*Exercise details*:
Can you transcribe the data exactly? Leave the pictures out.

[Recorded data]
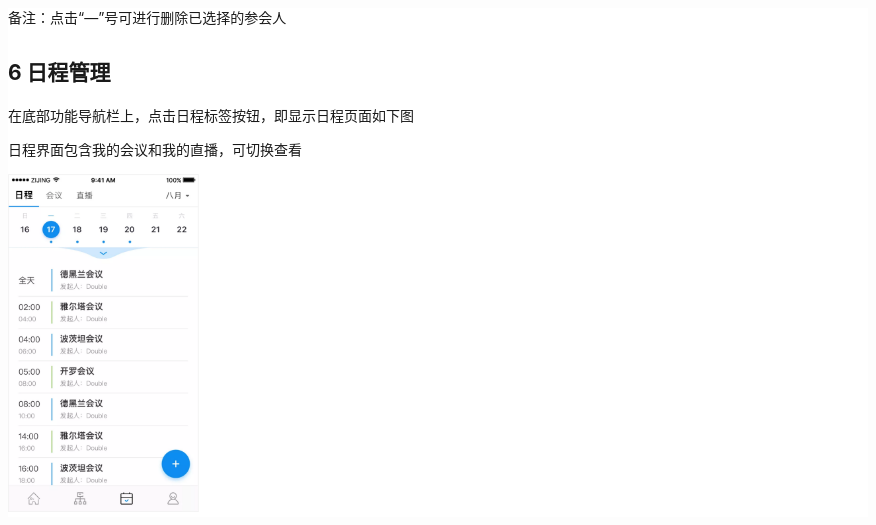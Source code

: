 备注：点击“—”号可进行删除已选择的参会人

## 6 日程管理

在底部功能导航栏上，点击日程标签按钮，即显示日程页面如下图

日程界面包含我的会议和我的直播，可切换查看



<img src="../_image/App/image-20200210232419196.png" alt="image-20200210232419196" style="zoom:33%;div align=center" />
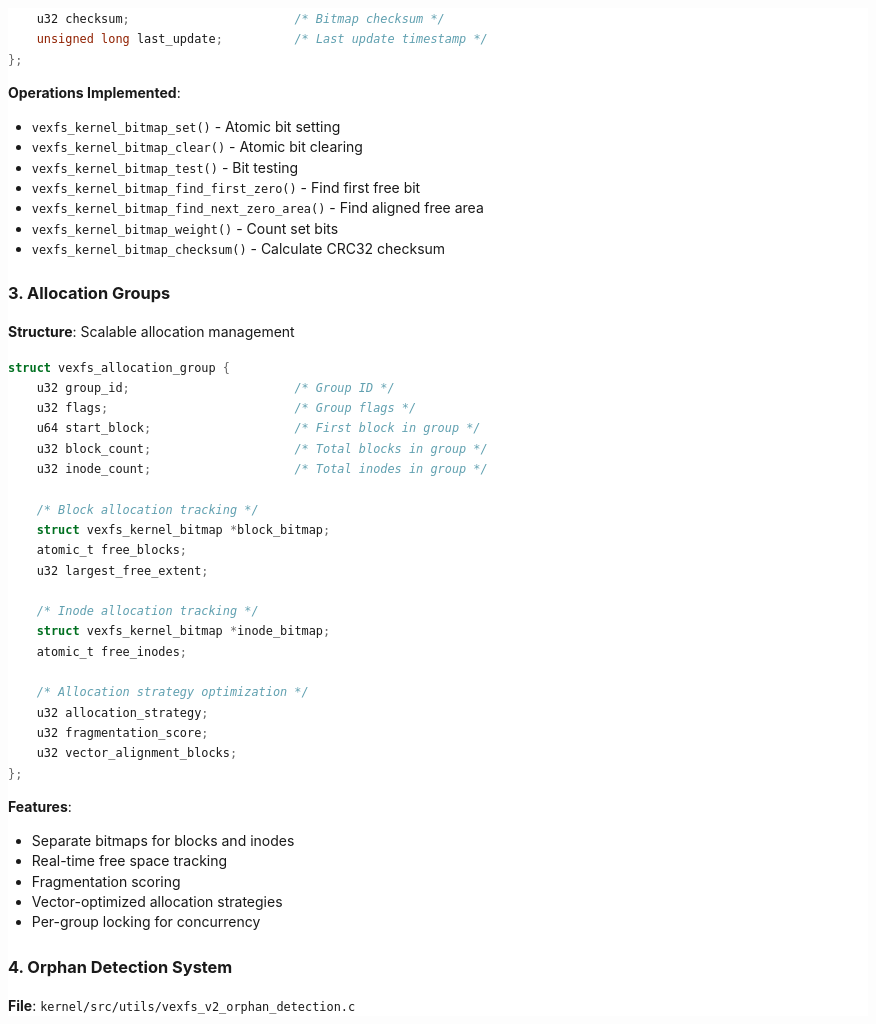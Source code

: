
 ```c
    u32 checksum;                       /* Bitmap checksum */
    unsigned long last_update;          /* Last update timestamp */
};
```

**Operations Implemented**:
- `vexfs_kernel_bitmap_set()` - Atomic bit setting
- `vexfs_kernel_bitmap_clear()` - Atomic bit clearing
- `vexfs_kernel_bitmap_test()` - Bit testing
- `vexfs_kernel_bitmap_find_first_zero()` - Find first free bit
- `vexfs_kernel_bitmap_find_next_zero_area()` - Find aligned free area
- `vexfs_kernel_bitmap_weight()` - Count set bits
- `vexfs_kernel_bitmap_checksum()` - Calculate CRC32 checksum

### 3. Allocation Groups

**Structure**: Scalable allocation management

```c
struct vexfs_allocation_group {
    u32 group_id;                       /* Group ID */
    u32 flags;                          /* Group flags */
    u64 start_block;                    /* First block in group */
    u32 block_count;                    /* Total blocks in group */
    u32 inode_count;                    /* Total inodes in group */
    
    /* Block allocation tracking */
    struct vexfs_kernel_bitmap *block_bitmap;
    atomic_t free_blocks;
    u32 largest_free_extent;
    
    /* Inode allocation tracking */
    struct vexfs_kernel_bitmap *inode_bitmap;
    atomic_t free_inodes;
    
    /* Allocation strategy optimization */
    u32 allocation_strategy;
    u32 fragmentation_score;
    u32 vector_alignment_blocks;
};
```

**Features**:
- Separate bitmaps for blocks and inodes
- Real-time free space tracking
- Fragmentation scoring
- Vector-optimized allocation strategies
- Per-group locking for concurrency

### 4. Orphan Detection System

**File**: `kernel/src/utils/vexfs_v2_orphan_detection.c`
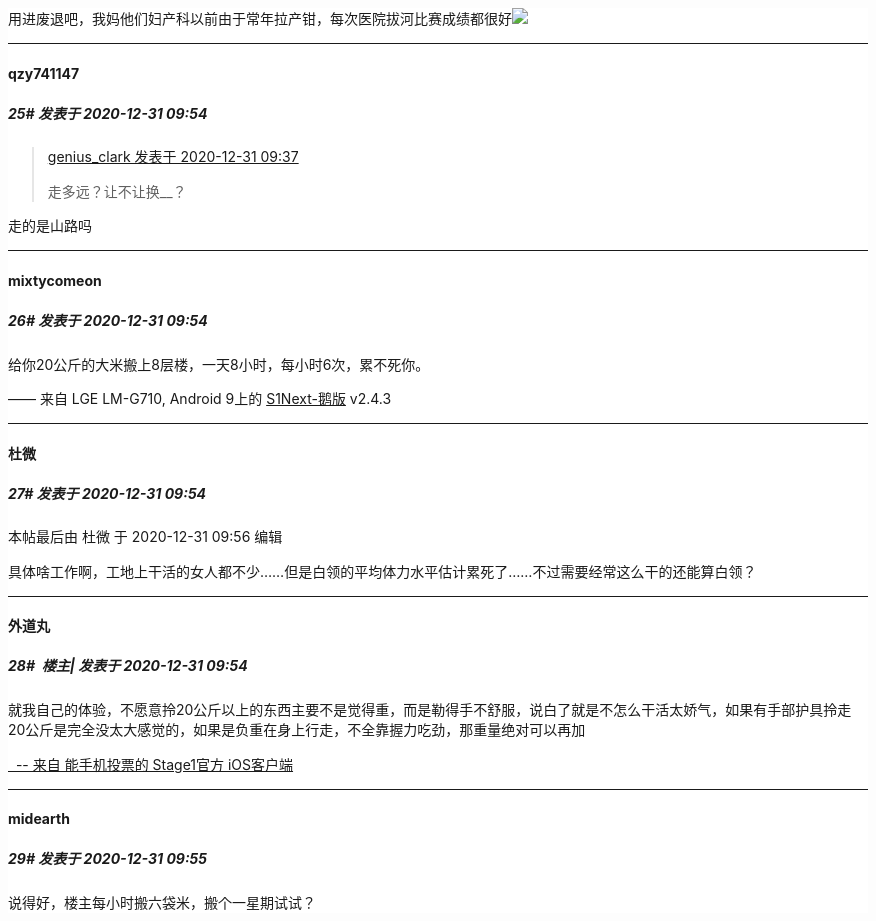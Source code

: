 
用进废退吧，我妈他们妇产科以前由于常年拉产钳，每次医院拔河比赛成绩都很好<img src="https://static.saraba1st.com/image/smiley/face2017/066.png" referrerpolicy="no-referrer">


-----

####  qzy741147  
##### 25#       发表于 2020-12-31 09:54


<blockquote><a href="httphttps://bbs.saraba1st.com/2b/forum.php?mod=redirect&amp;goto=findpost&amp;pid=49895617&amp;ptid=1980471" target="_blank">genius_clark 发表于 2020-12-31 09:37</a>

走多远？让不让换__？</blockquote>
走的是山路吗


-----

####  mixtycomeon  
##### 26#       发表于 2020-12-31 09:54


给你20公斤的大米搬上8层楼，一天8小时，每小时6次，累不死你。

—— 来自 LGE LM-G710, Android 9上的 [S1Next-鹅版](https://github.com/ykrank/S1-Next/releases) v2.4.3


-----

####  杜微  
##### 27#       发表于 2020-12-31 09:54


 本帖最后由 杜微 于 2020-12-31 09:56 编辑 

具体啥工作啊，工地上干活的女人都不少……但是白领的平均体力水平估计累死了……不过需要经常这么干的还能算白领？


-----

####  外道丸  
##### 28#         楼主| 发表于 2020-12-31 09:54


就我自己的体验，不愿意拎20公斤以上的东西主要不是觉得重，而是勒得手不舒服，说白了就是不怎么干活太娇气，如果有手部护具拎走20公斤是完全没太大感觉的，如果是负重在身上行走，不全靠握力吃劲，那重量绝对可以再加

[  -- 来自 能手机投票的 Stage1官方 iOS客户端](https://itunes.apple.com/fi/app/saraba1st/id1221237470?mt=8)


-----

####  midearth  
##### 29#       发表于 2020-12-31 09:55


说得好，楼主每小时搬六袋米，搬个一星期试试？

*Solution to this task*:
Source code

: 备注：点击“—”号可进行删除已选择的参会人

## 6 日程管理

在底部功能导航栏上，点击日程标签按钮，即显示日程页面如下图

日程界面包含我的会议和我的直播，可切换查看



<img src="../_image/App/image-20200210232419196.png" alt="image-20200210232419196" style="zoom:33%;div align=center" />
Source code

:
 ```c
    u32 checksum;                       /* Bitmap checksum */
    unsigned long last_update;          /* Last update timestamp */
};
```

**Operations Implemented**:
- `vexfs_kernel_bitmap_set()` - Atomic bit setting
- `vexfs_kernel_bitmap_clear()` - Atomic bit clearing
- `vexfs_kernel_bitmap_test()` - Bit testing
- `vexfs_kernel_bitmap_find_first_zero()` - Find first free bit
- `vexfs_kernel_bitmap_find_next_zero_area()` - Find aligned free area
- `vexfs_kernel_bitmap_weight()` - Count set bits
- `vexfs_kernel_bitmap_checksum()` - Calculate CRC32 checksum

### 3. Allocation Groups

**Structure**: Scalable allocation management

```c
struct vexfs_allocation_group {
    u32 group_id;                       /* Group ID */
    u32 flags;                          /* Group flags */
    u64 start_block;                    /* First block in group */
    u32 block_count;                    /* Total blocks in group */
    u32 inode_count;                    /* Total inodes in group */
    
    /* Block allocation tracking */
    struct vexfs_kernel_bitmap *block_bitmap;
    atomic_t free_blocks;
    u32 largest_free_extent;
    
    /* Inode allocation tracking */
    struct vexfs_kernel_bitmap *inode_bitmap;
    atomic_t free_inodes;
    
    /* Allocation strategy optimization */
    u32 allocation_strategy;
    u32 fragmentation_score;
    u32 vector_alignment_blocks;
};
```

**Features**:
- Separate bitmaps for blocks and inodes
- Real-time free space tracking
- Fragmentation scoring
- Vector-optimized allocation strategies
- Per-group locking for concurrency

### 4. Orphan Detection System

**File**: `kernel/src/utils/vexfs_v2_orphan_detection.c`
Source code

: 
用进废退吧，我妈他们妇产科以前由于常年拉产钳，每次医院拔河比赛成绩都很好<img src="https://static.saraba1st.com/image/smiley/face2017/066.png" referrerpolicy="no-referrer">


-----

####  qzy741147  
##### 25#       发表于 2020-12-31 09:54


<blockquote><a href="httphttps://bbs.saraba1st.com/2b/forum.php?mod=redirect&amp;goto=findpost&amp;pid=49895617&amp;ptid=1980471" target="_blank">genius_clark 发表于 2020-12-31 09:37</a>

走多远？让不让换__？</blockquote>
走的是山路吗


-----

####  mixtycomeon  
##### 26#       发表于 2020-12-31 09:54


给你20公斤的大米搬上8层楼，一天8小时，每小时6次，累不死你。

—— 来自 LGE LM-G710, Android 9上的 [S1Next-鹅版](https://github.com/ykrank/S1-Next/releases) v2.4.3


-----

####  杜微  
##### 27#       发表于 2020-12-31 09:54


 本帖最后由 杜微 于 2020-12-31 09:56 编辑 

具体啥工作啊，工地上干活的女人都不少……但是白领的平均体力水平估计累死了……不过需要经常这么干的还能算白领？


-----

####  外道丸  
##### 28#         楼主| 发表于 2020-12-31 09:54


就我自己的体验，不愿意拎20公斤以上的东西主要不是觉得重，而是勒得手不舒服，说白了就是不怎么干活太娇气，如果有手部护具拎走20公斤是完全没太大感觉的，如果是负重在身上行走，不全靠握力吃劲，那重量绝对可以再加

[  -- 来自 能手机投票的 Stage1官方 iOS客户端](https://itunes.apple.com/fi/app/saraba1st/id1221237470?mt=8)


-----

####  midearth  
##### 29#       发表于 2020-12-31 09:55


说得好，楼主每小时搬六袋米，搬个一星期试试？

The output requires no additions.